Kevin Labanc, San Jose Sharks
Along the same lines as Meier, Labanc perhaps doesn’t have the same offensive ceiling, but he stepped up with a career-best 17-goal, 56-point season and will turn just 24 years old midway through next year. He’s more of a playmaker where Meier is the goal scorer. You probably wouldn’t go as high with Labanc on an offer sheet, but as the Sharks deal with their bigger fish, giving Labanc $4 million would only demand a second-round pick as compensation — going to $4.3 million moves it to first- and third-round picks. If we’re looking for players who rival teams could pick on to squeeze the Sharks, Labanc is a decent target.
Sam Bennett, Calgary Flames
It’s fair to say the Flames would prefer to keep Bennett, who although will likely never live up to the expectations of a fourth-overall pick, has settled in as a pain-in-the-butt third line grinder. Calgary loves those players and Bennett plays a valued role for them, but he’s not the top priority this summer. The goaltending needs to be resolved. Matthew Tkachuk’s next AAV needs to be settled. Maybe there’s still a trade to be had for TJ Brodie or Travis Hamonic.
The Flames have $12.9 million in cap space before figuring all that out and Tkachuk will eat up most of it. EvolvingWild has projected Bennett at $2.79 million on a three-year deal, which would demand just a second-round pick of compensation. You’d have to go all the way up to a $4.2 million AAV before the compensation rises so there’s plenty of room to settle on a price. How much is a 23-year-old third-line winger worth to a team that needs one? And how much is he worth to the Flames before they’d let him walk?
Jakub Vrana, Washington Capitals
The 13th overall pick in 2014, Vrana isn’t among the high-end RFAs this summer, but tops the list of important off-season contracts as far as the Capitals are concerned. With their ageing core, it’ll be key over these next few years to have younger talent pushing its way up the depth chart and so far Vrana has been leading that brigade, finishing with 24 goals and 47 points.

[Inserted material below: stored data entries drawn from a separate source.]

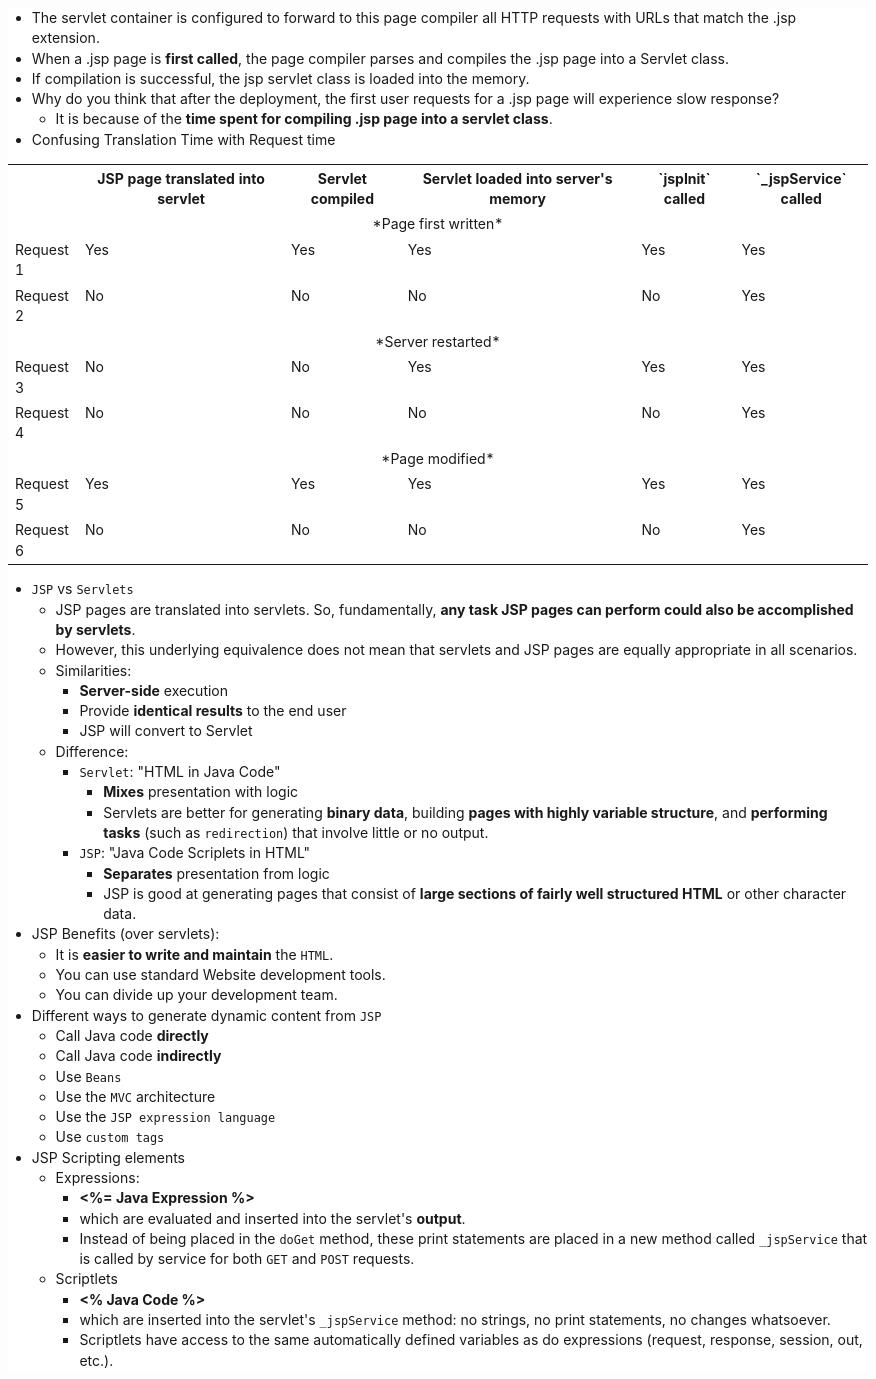   * The servlet container is configured to forward to this page compiler all HTTP requests with URLs that match the .jsp extension.
  * When a .jsp page is **first called**, the page compiler parses and compiles the .jsp page into a Servlet class.
  * If compilation is successful, the jsp servlet class is loaded into the memory.
* Why do you think that after the deployment, the first user requests for a .jsp page will experience slow response?
  * It is because of the **time spent for compiling .jsp page into a servlet class**.
* Confusing Translation Time with Request time
<table>
  <tr/><th/><th/>JSP page translated into servlet<th/>Servlet compiled<th/>Servlet loaded into server's memory<th/>`jspInit` called<th/>`_jspService` called
  <tr/><td colspan="6" align="center"/>*Page first written*
  <tr/><td/>Request1<td/>Yes<td/>Yes<td/>Yes<td/>Yes<td/>Yes
  <tr/><td/>Request2<td/>No<td/>No<td/>No<td/>No<td/>Yes
  <tr/><td colspan="6" align="center"/>*Server restarted*
  <tr/><td/>Request3<td/>No<td/>No<td/>Yes<td/>Yes<td/>Yes
  <tr/><td/>Request4<td/>No<td/>No<td/>No<td/>No<td/>Yes
  <tr/><td colspan="6" align="center"/>*Page modified*
  <tr/><td/>Request5<td/>Yes<td/>Yes<td/>Yes<td/>Yes<td/>Yes
  <tr/><td/>Request6<td/>No<td/>No<td/>No<td/>No<td/>Yes
</table>

* `JSP` vs `Servlets`
  * JSP pages are translated into servlets. So, fundamentally, **any task JSP pages can perform could also be accomplished by servlets**.
  * However, this underlying equivalence does not mean that servlets and JSP pages are equally appropriate in all scenarios.
  * Similarities:
    * **Server-side** execution
    * Provide **identical results** to the end user
    * JSP will convert to Servlet
  * Difference:
    * `Servlet`: "HTML in Java Code"
      * **Mixes** presentation with logic
      * Servlets are better for generating **binary data**, building **pages with highly variable structure**, and **performing tasks** (such as `redirection`) that involve little or no output.
    * `JSP`: "Java Code Scriplets in HTML"
      * **Separates** presentation from logic
      * JSP is good at generating pages that consist of **large sections of fairly well structured HTML** or other character data.
* JSP Benefits (over servlets):
  * It is **easier to write and maintain** the `HTML`.
  * You can use standard Website development tools.
  * You can divide up your development team.
* Different ways to generate dynamic content from `JSP`
  * Call Java code **directly**
  * Call Java code **indirectly**
  * Use `Beans`
  * Use the `MVC` architecture
  * Use the `JSP expression language`
  * Use `custom tags`
* JSP Scripting elements
  * Expressions:
    * **<%= Java Expression %>**
    * which are evaluated and inserted into the servlet's **output**.
    * Instead of being placed in the `doGet` method, these print statements are placed in a new method called `_jspService` that is called by service for both `GET` and `POST` requests.
  * Scriptlets
    * **<% Java Code %>**
    * which are inserted into the servlet's `_jspService` method: no strings, no print statements, no changes whatsoever.
    * Scriptlets have access to the same automatically defined variables as do expressions (request, response, session, out, etc.).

Washington has $9.2 million in cap space with nine forwards signed and a decision on whether or not to qualify Andre Burakovsky after another disappointing season. If you’re going to offer sheet Vrana and make things uncomfortable for Washington, you’ll have to find a team willing to bet on his future production.
EvolvingWild has Vrana at $3.1 million on a two-year bridge — would someone offer perhaps $5 million or more on a long-term deal to bump the compensation up to a first and a third? The Capitals could still prioritize Vrana and likely fit that under their cap for 2019-20, but with Braden Holtby and Nicklas Backstrom both one year away from free agency, an inflated cost to Vrana this summer means bigger issues next off-season if the cap remains stagnant.
Andrew Copp, Winnipeg Jets
One of Winnipeg’s most trusted penalty killers, Copp is a strong defensive player who would be a nice addition to most bottom-six units in the league. He’s turning 25 years old next month and is generally a 10-goal, 30ish-point player which doesn’t jump off the page, but is a pretty good level for a fourth-liner. The beauty about this potential offer sheet is that you may not have to come in above market value to get it done. The Jets have $23.8 million in cap space, but far more important decisions to make on players higher up the depth chart. EvolvingWild has Copp in at a $2.1 million AAV on a two-year deal, which would both double his prior AAV and demand only a second-round pick as compensation.